From: Mark . Burgess
Subject: Re: Puzzler: Can cfengine replace make?
Date: Tue, 6 Nov 2001 23:43:10 +0100 (MET)

On  6 Nov, Marion Hakanson wrote:
> Steve Traugott wrote:
> 
>> (Cc'ing to both address@hidden and address@hidden).
>> 
>> Many of us commonly use 'make' as a state engine for tracking
>> long-term dependencies over the life of a machine.  For instance,
>> here's a fragment of a real-world makefile, used in a AIX environment,
>> . . .
>> Now, here's the question:  Can anyone see a way to do this once-only
>> type of action cleanly in cfengine?  I've tried several different ways
>> over the years, but I've never been satisfied with the results.  
>> 
>> Steve
> 
> Folks,
> 
> We've also been frustrated here with cfengine's apparently not having a
> way to represent make-like semantics ("update this item only if it's older
> than the source").  A former colleague came up with a trick for dealing
> with this issue in the "editfiles:" section of a cfengine file, basically
> by embedding a timestamp within the file being edited.  Here's an excerpt:
> 

You can do this straightforwardly in cfengine, and it will be even
easier in cfengine 2, but again it boils down to whether you
couldn't do it in a more cfengine like way.

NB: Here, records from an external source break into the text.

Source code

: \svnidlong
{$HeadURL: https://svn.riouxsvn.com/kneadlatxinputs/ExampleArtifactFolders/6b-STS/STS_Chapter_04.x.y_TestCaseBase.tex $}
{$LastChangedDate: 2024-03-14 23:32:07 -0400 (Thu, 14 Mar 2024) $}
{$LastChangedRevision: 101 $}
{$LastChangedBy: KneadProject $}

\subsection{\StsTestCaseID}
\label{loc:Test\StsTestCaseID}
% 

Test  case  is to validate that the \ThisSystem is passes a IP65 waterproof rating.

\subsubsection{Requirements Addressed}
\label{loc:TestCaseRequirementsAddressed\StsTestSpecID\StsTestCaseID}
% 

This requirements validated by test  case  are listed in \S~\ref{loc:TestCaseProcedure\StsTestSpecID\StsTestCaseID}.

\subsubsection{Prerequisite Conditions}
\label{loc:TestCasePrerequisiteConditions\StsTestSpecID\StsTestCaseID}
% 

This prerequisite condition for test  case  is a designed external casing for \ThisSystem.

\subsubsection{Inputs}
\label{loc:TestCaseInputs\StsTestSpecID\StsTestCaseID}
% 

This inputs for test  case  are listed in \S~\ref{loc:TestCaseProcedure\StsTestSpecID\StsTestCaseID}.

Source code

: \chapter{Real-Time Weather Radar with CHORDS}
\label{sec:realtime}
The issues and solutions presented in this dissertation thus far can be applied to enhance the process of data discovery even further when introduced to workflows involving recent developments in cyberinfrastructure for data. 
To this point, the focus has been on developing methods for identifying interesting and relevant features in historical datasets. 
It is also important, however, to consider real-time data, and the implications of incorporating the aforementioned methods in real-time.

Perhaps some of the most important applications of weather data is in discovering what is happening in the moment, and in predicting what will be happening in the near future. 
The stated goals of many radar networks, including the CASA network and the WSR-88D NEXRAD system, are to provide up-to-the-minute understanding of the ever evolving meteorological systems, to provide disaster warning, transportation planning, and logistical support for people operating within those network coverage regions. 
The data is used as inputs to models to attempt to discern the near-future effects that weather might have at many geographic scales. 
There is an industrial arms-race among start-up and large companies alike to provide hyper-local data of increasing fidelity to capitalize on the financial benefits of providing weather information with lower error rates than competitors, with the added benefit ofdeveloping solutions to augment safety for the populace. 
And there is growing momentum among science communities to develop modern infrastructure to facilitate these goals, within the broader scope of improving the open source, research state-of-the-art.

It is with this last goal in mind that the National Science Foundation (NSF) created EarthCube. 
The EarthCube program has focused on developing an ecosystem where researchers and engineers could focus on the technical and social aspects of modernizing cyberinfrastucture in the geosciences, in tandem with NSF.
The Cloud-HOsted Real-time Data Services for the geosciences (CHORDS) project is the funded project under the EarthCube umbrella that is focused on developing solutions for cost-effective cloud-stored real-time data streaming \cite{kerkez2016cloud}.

It depends on the
problem in each case -- it's like asking for a one to one translation
between German and French. Can't do it for every case.

One has to learn the idioms of each new language. That is the
hardest thing about learning any new software. 

THere are two ways to emulate "do this if file is newer". One is

classes:

 newclass = ( "exec /bin/test file1 -newer -file2" )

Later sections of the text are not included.